The required output is a single number: how many lines of the material contain the string "saving".

==============================

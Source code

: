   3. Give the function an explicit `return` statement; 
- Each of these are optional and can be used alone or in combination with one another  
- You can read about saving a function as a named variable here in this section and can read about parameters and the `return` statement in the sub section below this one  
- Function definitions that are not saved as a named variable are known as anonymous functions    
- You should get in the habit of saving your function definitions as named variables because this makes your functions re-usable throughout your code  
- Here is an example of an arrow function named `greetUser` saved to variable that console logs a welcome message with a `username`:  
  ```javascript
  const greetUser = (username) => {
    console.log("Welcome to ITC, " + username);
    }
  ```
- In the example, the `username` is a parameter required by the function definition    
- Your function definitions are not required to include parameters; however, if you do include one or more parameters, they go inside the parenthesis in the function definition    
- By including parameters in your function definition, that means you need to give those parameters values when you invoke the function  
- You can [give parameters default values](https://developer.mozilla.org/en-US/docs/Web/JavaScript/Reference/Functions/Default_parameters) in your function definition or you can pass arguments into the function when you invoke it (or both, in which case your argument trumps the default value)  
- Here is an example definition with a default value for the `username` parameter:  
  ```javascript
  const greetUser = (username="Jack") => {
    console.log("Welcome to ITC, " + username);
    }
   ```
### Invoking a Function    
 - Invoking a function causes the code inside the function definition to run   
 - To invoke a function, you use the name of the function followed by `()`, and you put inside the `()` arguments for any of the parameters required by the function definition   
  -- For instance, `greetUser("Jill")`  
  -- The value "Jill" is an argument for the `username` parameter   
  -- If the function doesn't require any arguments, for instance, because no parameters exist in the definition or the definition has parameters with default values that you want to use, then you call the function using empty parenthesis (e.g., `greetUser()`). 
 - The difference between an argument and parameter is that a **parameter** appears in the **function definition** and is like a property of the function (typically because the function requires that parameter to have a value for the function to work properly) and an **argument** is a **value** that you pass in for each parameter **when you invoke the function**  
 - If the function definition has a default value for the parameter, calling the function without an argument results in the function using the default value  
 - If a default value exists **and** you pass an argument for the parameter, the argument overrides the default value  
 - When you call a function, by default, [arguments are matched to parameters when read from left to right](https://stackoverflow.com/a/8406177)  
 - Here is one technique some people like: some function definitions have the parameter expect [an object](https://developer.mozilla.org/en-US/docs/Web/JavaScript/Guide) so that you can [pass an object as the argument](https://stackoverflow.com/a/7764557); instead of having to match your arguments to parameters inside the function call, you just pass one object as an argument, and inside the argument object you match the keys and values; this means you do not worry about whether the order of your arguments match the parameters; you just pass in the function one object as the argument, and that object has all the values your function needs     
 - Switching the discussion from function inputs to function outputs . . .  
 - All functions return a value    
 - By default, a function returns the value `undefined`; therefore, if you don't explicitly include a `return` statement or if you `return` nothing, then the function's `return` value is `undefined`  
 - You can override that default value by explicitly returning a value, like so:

==============================

SOLUTION TO THE EXERCISE -
2